AIM OF THE EXERCISE.
List, from the lines below, each one with "axelrodproject" in it.
━━━━━ SOURCE DATA ━━━━━
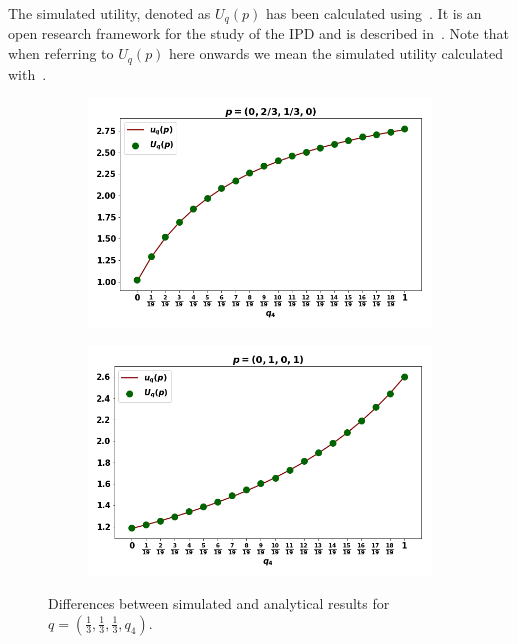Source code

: \documentclass[10pt]{article}
\begin{document}
The simulated utility, denoted
as \(U_q(p)\) has been calculated using~\cite{axelrodproject}. It is an open research
framework for the study of the IPD and is described in~\cite{Knight2016}. Note that
when referring to \(U_q(p)\) here onwards we mean the simulated utility calculated
with~\cite{axelrodproject}.

\begin{figure}[!htbp]
\begin{center}
    \begin{subfigure}{0.45\textwidth}
        \includegraphics[width=\linewidth]{img/validation_img_two.png}
    \end{subfigure}
    \begin{subfigure}{0.45\textwidth}
        \includegraphics[width=\linewidth]{img/validation_img_three.png}
    \end{subfigure}
\end{center}
\caption{Differences between simulated and analytical results for
\(q = (\frac{1}{3}, \frac{1}{3}, \frac{1}{3}, q_4)\).}
\label{fig:analytical_simulated}
\end{figure}
\end{document}
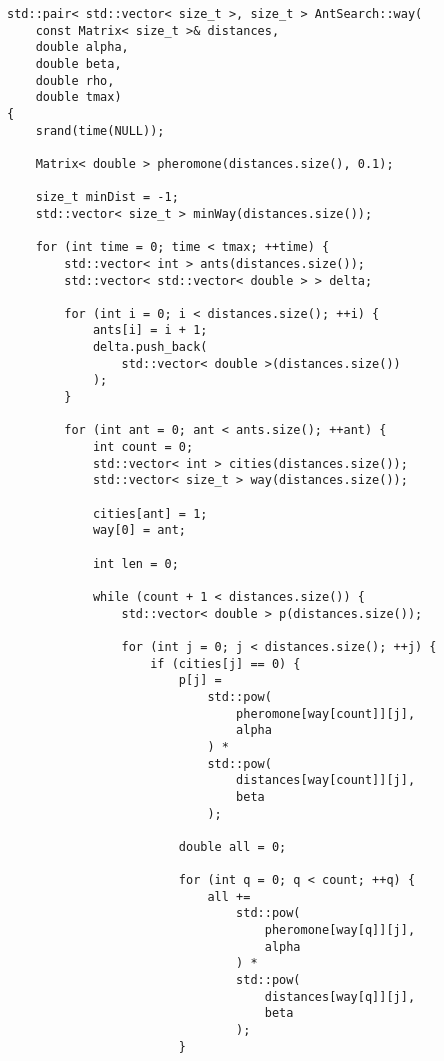 \begin{lstlisting}[caption=Муравьиный алгоритм,label=lst:ant]
std::pair< std::vector< size_t >, size_t > AntSearch::way(
    const Matrix< size_t >& distances,
    double alpha,
    double beta,
    double rho,
    double tmax)
{
    srand(time(NULL));

    Matrix< double > pheromone(distances.size(), 0.1);

    size_t minDist = -1;
    std::vector< size_t > minWay(distances.size());

    for (int time = 0; time < tmax; ++time) {
        std::vector< int > ants(distances.size());
        std::vector< std::vector< double > > delta;

        for (int i = 0; i < distances.size(); ++i) {
            ants[i] = i + 1;
            delta.push_back(
                std::vector< double >(distances.size())
            );
        }

        for (int ant = 0; ant < ants.size(); ++ant) {
            int count = 0;
            std::vector< int > cities(distances.size());
            std::vector< size_t > way(distances.size());

            cities[ant] = 1;
            way[0] = ant;

            int len = 0;

            while (count + 1 < distances.size()) {
                std::vector< double > p(distances.size());

                for (int j = 0; j < distances.size(); ++j) {
                    if (cities[j] == 0) {
                        p[j] =
                            std::pow(
                                pheromone[way[count]][j],
                                alpha
                            ) *
                            std::pow(
                                distances[way[count]][j],
                                beta
                            );

                        double all = 0;

                        for (int q = 0; q < count; ++q) {
                            all +=
                                std::pow(
                                    pheromone[way[q]][j],
                                    alpha
                                ) *
                                std::pow(
                                    distances[way[q]][j],
                                    beta
                                );
                        }


\end{lstlisting}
━━━━━
RESULT.
as \(U_q(p)\) has been calculated using~\cite{axelrodproject}. It is an open research
with~\cite{axelrodproject}.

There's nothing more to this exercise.